### Instructions for the task
Your response must be made up of each line in the data below that contains the string "sont".

### Records for the task
· · · · · · ·

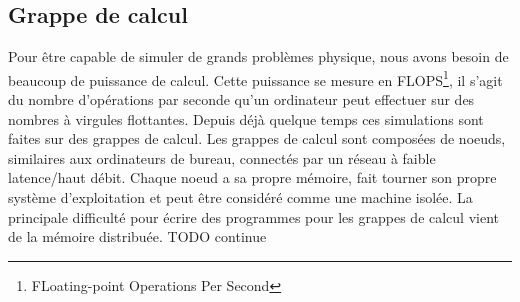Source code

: \subsection{Grappe de calcul}
Pour être capable de simuler de grands problèmes physique, nous avons besoin de beaucoup de puissance de calcul.
%
Cette puissance se mesure en FLOPS\footnote{FLoating-point Operations Per Second}, il s'agit du nombre d'opérations par seconde qu'un ordinateur peut effectuer sur des nombres à virgules flottantes.
%
Depuis déjà quelque temps ces simulations sont faites sur des grappes de calcul.
%
Les grappes de calcul sont composées de noeuds, similaires aux ordinateurs de bureau, connectés par un réseau à faible latence/haut débit.
%
Chaque noeud a sa propre mémoire, fait tourner son propre système d'exploitation et peut être considéré comme une machine isolée.
%
La principale difficulté pour écrire des programmes pour les grappes de calcul vient de la mémoire distribuée. TODO continue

· · · · · · ·

### Written answer
Depuis déjà quelque temps ces simulations sont faites sur des grappes de calcul.
Les grappes de calcul sont composées de noeuds, similaires aux ordinateurs de bureau, connectés par un réseau à faible latence/haut débit.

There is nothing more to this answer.